Whether you’re leading sessions with educators, health care providers, social workers, or youth service teams, the strategies you use to teach can make all the difference. Below are six approaches facilitators can use to support deeper engagement, better retention, and more meaningful dialogue.
1. Lead with a Trauma-Informed Lens
We never really know what people are walking in with—grief, burnout, lived experience, or even personal stories related to substance use and parenting. That’s why many facilitators are embedding trauma-informed practices right from the start. It’s not just about what we say, but about how we hold space.
Try this: Start your session with a gentle “What I bring with me today” check-in. Let participants respond with one word, an emoji, or just a head nod. No pressure to share—just an invitation to arrive fully, and to be met with care.
Trauma-informed facilitation also means offering breaks, allowing people to step out if needed, and making sure participation is never forced. It’s about building trust before diving into content that can sometimes be personal or heavy.
2. Break It Down with Microlearning
Let’s be honest—no one remembers everything from a two-hour workshop. That’s where microlearning comes in. Instead of loading up on facts, facilitators are chunking content into bite-sized pieces that professionals can actually digest.
Think of each topic—like the neurodevelopmental impact of prenatal alcohol exposure or the importance of early diagnosis—as its own mini conversation. Add a short story, a visual, or a quick discussion question to bring it to life.
Try this: After a 5-minute overview on alcohol and pregnancy, ask: “What’s something you’ve heard from clients that challenges this information?” A simple question like that can lead to a powerful, relevant exchange.
3. Let Stories Lead the Way
Facts are important. But it’s often the stories that stay with people.
Facilitators have found that real-life examples—shared with care and permission—create connection, shift perspectives, and bring a human face to what can otherwise feel like a clinical topic. Stories help us move beyond policy and practice to the heart of why prevention matters.
Try this: Share an anonymized story about a client who received support early—and what changed because of it. Then invite your audience to consider: “What was the turning point in this story?
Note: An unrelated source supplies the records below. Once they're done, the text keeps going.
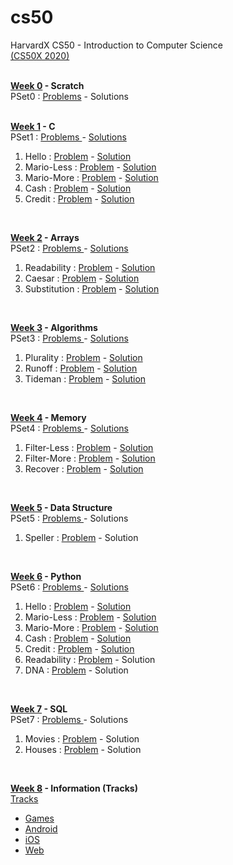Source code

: # cs50
HarvardX CS50 - Introduction to Computer Science <br>
<a href = "https://cs50.harvard.edu/x/2020/"> (CS50X 2020) </a><br><br>

<b><a href = "https://cs50.harvard.edu/x/2020/weeks/0/">Week 0</a> - Scratch</b> <br>
PSet0 : <a href = "https://cs50.harvard.edu/x/2020/psets/0/">Problems</a> - 
<a>Solutions</a> <br><br>

<b><a href = "https://cs50.harvard.edu/x/2020/weeks/1/">Week 1</a> - C </b><br>
PSet1 :
<a href = "https://cs50.harvard.edu/x/2020/psets/1/">Problems </a> -
<a href ="https://github.com/aaryarajoju/cs50/tree/main/Week%201%20-%20C%20(P%20Set%201)">Solutions</a> <br>

<ol>
  <li>Hello :
    <a href = "https://cs50.harvard.edu/x/2020/psets/1/hello">Problem</a> -
    <a href = "https://github.com/aaryarajoju/cs50/blob/main/Week%201%20-%20C%20(P%20Set%201)/1)Hello.c"> Solution</a></li>
  
  <li>Mario-Less :
    <a href = "https://cs50.harvard.edu/x/2020/psets/1/mario/less">Problem</a> -
    <a href = "https://github.com/aaryarajoju/cs50/blob/main/Week%201%20-%20C%20(P%20Set%201)/2)Mario-Less.c">Solution</a></li>
  
  <li>Mario-More :
    <a href = "https://cs50.harvard.edu/x/2020/psets/1/mario/more">Problem</a> -
    <a href = "https://github.com/aaryarajoju/cs50/blob/main/Week%201%20-%20C%20(P%20Set%201)/2)Mario-More.c">Solution</a></li>
  
  <li>Cash :
   <a href = "https://cs50.harvard.edu/x/2020/psets/1/cash">Problem</a> -
   <a href = "https://github.com/aaryarajoju/cs50/blob/main/Week%201%20-%20C%20(P%20Set%201)/3)Cash.c">Solution</a></li>
  
  <li>Credit :
    <a href = "https://cs50.harvard.edu/x/2020/psets/1/credit">Problem</a> -
    <a href = "https://github.com/aaryarajoju/cs50/blob/main/Week%201%20-%20C%20(P%20Set%201)/3)Credit.c">Solution</a></li>
</ol><br>

<b><a href = "https://cs50.harvard.edu/x/2020/weeks/2/">Week 2</a> - Arrays </b><br>
PSet2 :
<a href = "https://cs50.harvard.edu/x/2020/psets/2/">Problems </a> -
<a href = "https://github.com/aaryarajoju/cs50/tree/main/Week%202%20-%20Arrays%20(P%20Set%202)">Solutions</a> <br>

<ol>
  <li>Readability :
    <a href = "https://cs50.harvard.edu/x/2020/psets/2/readability">Problem</a> -
    <a href = "https://github.com/aaryarajoju/cs50/blob/main/Week%202%20-%20Arrays%20(P%20Set%202)/1)Readability.c"> Solution</a></li>
  
  <li>Caesar :
    <a href = "https://cs50.harvard.edu/x/2020/psets/2/caesar">Problem</a> -
    <a href = "https://github.com/aaryarajoju/cs50/blob/main/Week%202%20-%20Arrays%20(P%20Set%202)/2)Caesar.c">Solution</a></li>
  
  <li>Substitution :
    <a href = "https://cs50.harvard.edu/x/2020/psets/2/substitution">Problem</a> -
    <a href = "https://github.com/aaryarajoju/cs50/blob/main/Week%202%20-%20Arrays%20(P%20Set%202)/2)Substitution.c">Solution</a></li>
</ol><br>

<b><a href = "https://cs50.harvard.edu/x/2020/weeks/3/">Week 3</a> - Algorithms </b><br>
PSet3 :
<a href = "https://cs50.harvard.edu/x/2020/psets/3/">Problems </a> -
<a href = "https://github.com/aaryarajoju/cs50/tree/main/Week%203%20-%20Algorithms%20(P%20Set%203)">Solutions</a> <br>

<ol>
  <li>Plurality :
    <a href = "https://cs50.harvard.edu/x/2020/psets/3/plurality">Problem</a> -
    <a href = "https://github.com/aaryarajoju/cs50/blob/main/Week%203%20-%20Algorithms%20(P%20Set%203)/1)Plurality.c"> Solution</a></li>
  
  <li>Runoff :
    <a href = "https://cs50.harvard.edu/x/2020/psets/3/runoff">Problem</a> -
    <a href = "https://github.com/aaryarajoju/cs50/blob/main/Week%203%20-%20Algorithms%20(P%20Set%203)/2)Runoff.c">Solution</a></li>
  
  <li>Tideman :
    <a href = "https://cs50.harvard.edu/x/2020/psets/3/tideman">Problem</a> -
    <a href = "https://github.com/aaryarajoju/cs50/blob/main/Week%203%20-%20Algorithms%20(P%20Set%203)/2)Tiderman.c">Solution</a></li>
</ol><br>

<b><a href = "https://cs50.harvard.edu/x/2020/weeks/4/">Week 4</a> - Memory </b><br>
PSet4 :
<a href = "https://cs50.harvard.edu/x/2020/psets/4/">Problems </a> -
<a href = "https://github.com/aaryarajoju/cs50/tree/main/Week%204%20-%20Memory%20(P%20Set%204)">Solutions</a> <br>

<ol>
  <li>Filter-Less :
    <a href = "https://cs50.harvard.edu/x/2020/psets/4/filter/less">Problem</a> -
    <a href = "https://github.com/aaryarajoju/cs50/blob/main/Week%204%20-%20Memory%20(P%20Set%204)/1)Filter-Less.c"> Solution</a></li>
  
  <li>Filter-More :
    <a href = "https://cs50.harvard.edu/x/2020/psets/4/filter/more">Problem</a> -
    <a href = "https://github.com/aaryarajoju/cs50/blob/main/Week%204%20-%20Memory%20(P%20Set%204)/1)Filter-More.c">Solution</a></li>
  
  <li>Recover :
    <a href = "https://cs50.harvard.edu/x/2020/psets/4/recover">Problem</a> -
    <a href = "https://github.com/aaryarajoju/cs50/blob/main/Week%204%20-%20Memory%20(P%20Set%204)/2)Recover.c">Solution</a></li>
</ol><br>

<b><a href = "https://cs50.harvard.edu/x/2020/weeks/5/">Week 5</a> - Data Structure </b><br>
PSet5 :
<a href = "https://cs50.harvard.edu/x/2020/psets/5/">Problems </a> -
<a>Solutions</a> <br>

<ol>
  <li>Speller :
    <a href = "https://cs50.harvard.edu/x/2020/psets/5/speller">Problem</a> -
    <a> Solution</a></li>
</ol><br>

<b><a href = "https://cs50.harvard.edu/x/2020/weeks/6/">Week 6</a> - Python</b> <br>
PSet6 :
<a href = "https://cs50.harvard.edu/x/2020/psets/6/">Problems </a> -
<a href = "https://github.com/aaryarajoju/cs50/tree/main/Week%206%20-%20Python%20(P%20Set%206)">Solutions</a> <br>

<ol>
  <li>Hello :
    <a href = "https://cs50.harvard.edu/x/2020/psets/6/hello">Problem</a> -
    <a href = "https://github.com/aaryarajoju/cs50/blob/main/Week%206%20-%20Python%20(P%20Set%206)/1)hello.py"> Solution</a></li>
  
  <li>Mario-Less :
    <a href = "https://cs50.harvard.edu/x/2020/psets/6/mario/less">Problem</a> -
    <a href = "https://github.com/aaryarajoju/cs50/blob/main/Week%206%20-%20Python%20(P%20Set%206)/2)mario-less.py">Solution</a></li>
  
  <li>Mario-More :
    <a href = "https://cs50.harvard.edu/x/2020/psets/6/mario/more">Problem</a> -
    <a href = "https://github.com/aaryarajoju/cs50/blob/main/Week%206%20-%20Python%20(P%20Set%206)/2)mario-more.py">Solution</a></li>
  
  <li>Cash :
   <a href = "https://cs50.harvard.edu/x/2020/psets/6/cash">Problem</a> -
   <a href = "https://github.com/aaryarajoju/cs50/blob/main/Week%206%20-%20Python%20(P%20Set%206)/3)cash.py">Solution</a></li>
  
  <li>Credit :
    <a href = "https://cs50.harvard.edu/x/2020/psets/6/credit">Problem</a> -
    <a href = "https://github.com/aaryarajoju/cs50/blob/main/Week%206%20-%20Python%20(P%20Set%206)/3)credit.py">Solution</a></li>
    
   <li>Readability :
   <a href = "https://cs50.harvard.edu/x/2020/psets/6/readability">Problem</a> -
   <a>Solution</a></li>
  
  <li>DNA :
    <a href = "https://cs50.harvard.edu/x/2020/psets/6/dna">Problem</a> -
    <a>Solution</a></li>
</ol><br>

<b><a href = "https://cs50.harvard.edu/x/2020/weeks/7/">Week 7</a> - SQL</b> <br>
PSet7 :
<a href = "https://cs50.harvard.edu/x/2020/psets/7/">Problems </a> -
<a>Solutions</a> <br>

<ol>
  <li>Movies :
    <a href = "https://cs50.harvard.edu/x/2020/psets/7/movies">Problem</a> -
    <a> Solution</a></li>
  
  <li>Houses :
    <a href = "https://cs50.harvard.edu/x/2020/psets/7/houses/">Problem</a> -
    <a>Solution</a></li>
</ol><br>

<b><a href = "https://cs50.harvard.edu/x/2020/weeks/8/">Week 8</a> - Information (Tracks)</b> <br>
<a href = "https://cs50.harvard.edu/x/2020/tracks/">Tracks </a>

<ul>
  <li><a href = "https://cs50.harvard.edu/x/2020/tracks/games/">Games</a></li>
  <li><a href = "https://cs50.harvard.edu/x/2020/tracks/mobile/android/">Android</a></li>
  <li><a href = "https://cs50.harvard.edu/x/2020/tracks/mobile/ios/">iOS</a></li>
  <li><a href = "https://cs50.harvard.edu/x/2020/tracks/web/">Web</a></li>
 </ul><br>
What would have happened without support?”
4. Get People Involved with Active Learning
Gone are the days of sitting through 50-slide PowerPoints. People learn best when they’re involved—especially professionals who are already stretched and distracted.
Facilitators are making sessions more interactive with tools like polling, breakout discussions, role play, and real-time scenarios. These methods not only keep people engaged, they also help bridge the gap between theory and practice.
Try this: Share a common scenario—maybe a prenatal nurse is unsure how to approach a conversation about alcohol with a client. Ask the group to brainstorm what to say, what to avoid, and how to stay compassionate. It’s real, it’s relevant, and it sticks.
5. Make Learning Accessible for All
Everyone learns differently. Some people need visuals. Others want time to reflect. Some want to talk it out. Some don’t.
That’s why many facilitators are drawing from Universal Design for Learning (UDL)—an approach that considers diverse learning styles from the start. The idea is to offer multiple ways to access, engage with, and express learning.
Try this: Offer a written handout to go along with your presentation, and follow up with a short email summary afterward. Encourage people to jot down a takeaway in a format that suits them—on a sticky note, in a drawing, or just in their head. The more flexible we are, the more inclusive we become.
6. Ground It in Culture and Community
Prevention doesn’t live in a vacuum. It’s deeply connected to history, culture, and context. That’s why it’s so important to adapt sessions to reflect the communities we’re working in—especially when working in Indigenous, rural, or newcomer settings.
Facilitators are increasingly partnering with cultural leaders, Elders, and community voices to ensure that what’s being shared is relevant, respectful, and rooted in relationship. It’s not just about being inclusive—it’s about being responsive.
Try this: If you’re facilitating in a community that has a strong Indigenous presence, consider co-presenting with a local Knowledge Keeper. If you’re in a multicultural setting, invite discussion about how different cultural beliefs may influence how substance use and pregnancy are viewed. These conversations build bridges—and trust.
Facilitating conversations about FASD prevention isn’t easy. You’re often stepping into spaces where people are tired, overbooked, and maybe even skeptical. But the work matters. And the way you show up—curious, compassionate, creative—can open doors to real change.
So whether you’re talking about alcohol and pregnancy, youth risk factors, or foundational brain science, remember: you don’t need to have all the answers. You just need to create the kind of learning space where good questions are welcome—and where people feel safe enough to explore new ways of thinking.
Because that’s what real prevention looks like: conversation, reflection, and connection.